PROVIDED DATA:

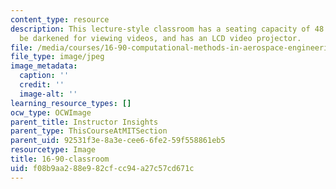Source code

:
 ```yaml
---
content_type: resource
description: This lecture-style classroom has a seating capacity of 48. The room can
  be darkened for viewing videos, and has an LCD video projector.
file: /media/courses/16-90-computational-methods-in-aerospace-engineering-spring-2014/f08b9aa288e982cfcc94a27c57cd671c_16-90-classroom.jpg
file_type: image/jpeg
image_metadata:
  caption: ''
  credit: ''
  image-alt: ''
learning_resource_types: []
ocw_type: OCWImage
parent_title: Instructor Insights
parent_type: ThisCourseAtMITSection
parent_uid: 92531f3e-8a3e-cee6-6fe2-59f558861eb5
resourcetype: Image
title: 16-90-classroom
uid: f08b9aa2-88e9-82cf-cc94-a27c57cd671c
---
```


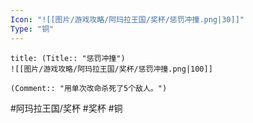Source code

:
 ```yaml
---
Icon: "![[图片/游戏攻略/阿玛拉王国/奖杯/惩罚冲撞.png|30]]"
Type: "铜"
---
```

```ad-common-bronze-trophy
title: (Title:: "惩罚冲撞")
![[图片/游戏攻略/阿玛拉王国/奖杯/惩罚冲撞.png|100]]

(Comment:: "用单次改命杀死了5个敌人。")
```

#阿玛拉王国/奖杯 #奖杯 #铜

TASK TO COMPLETE: Reproduce the data above without a single change, please, but without its pictures.

EXERCISE OUTPUT:
Source code

:
 ```yaml
---
content_type: resource
description: This lecture-style classroom has a seating capacity of 48. The room can
  be darkened for viewing videos, and has an LCD video projector.
file: /media/courses/16-90-computational-methods-in-aerospace-engineering-spring-2014/f08b9aa288e982cfcc94a27c57cd671c_16-90-classroom.jpg
file_type: image/jpeg
image_metadata:
  caption: ''
  credit: ''
  image-alt: ''
learning_resource_types: []
ocw_type: OCWImage
parent_title: Instructor Insights
parent_type: ThisCourseAtMITSection
parent_uid: 92531f3e-8a3e-cee6-6fe2-59f558861eb5
resourcetype: Image
title: 16-90-classroom
uid: f08b9aa2-88e9-82cf-cc94-a27c57cd671c
---
```


Source code

:
 ```yaml
---
Icon: "![[图片/游戏攻略/阿玛拉王国/奖杯/惩罚冲撞.png|30]]"
Type: "铜"
---
```

```ad-common-bronze-trophy
title: (Title:: "惩罚冲撞")
![[图片/游戏攻略/阿玛拉王国/奖杯/惩罚冲撞.png|100]]

(Comment:: "用单次改命杀死了5个敌人。")
```

#阿玛拉王国/奖杯 #奖杯 #铜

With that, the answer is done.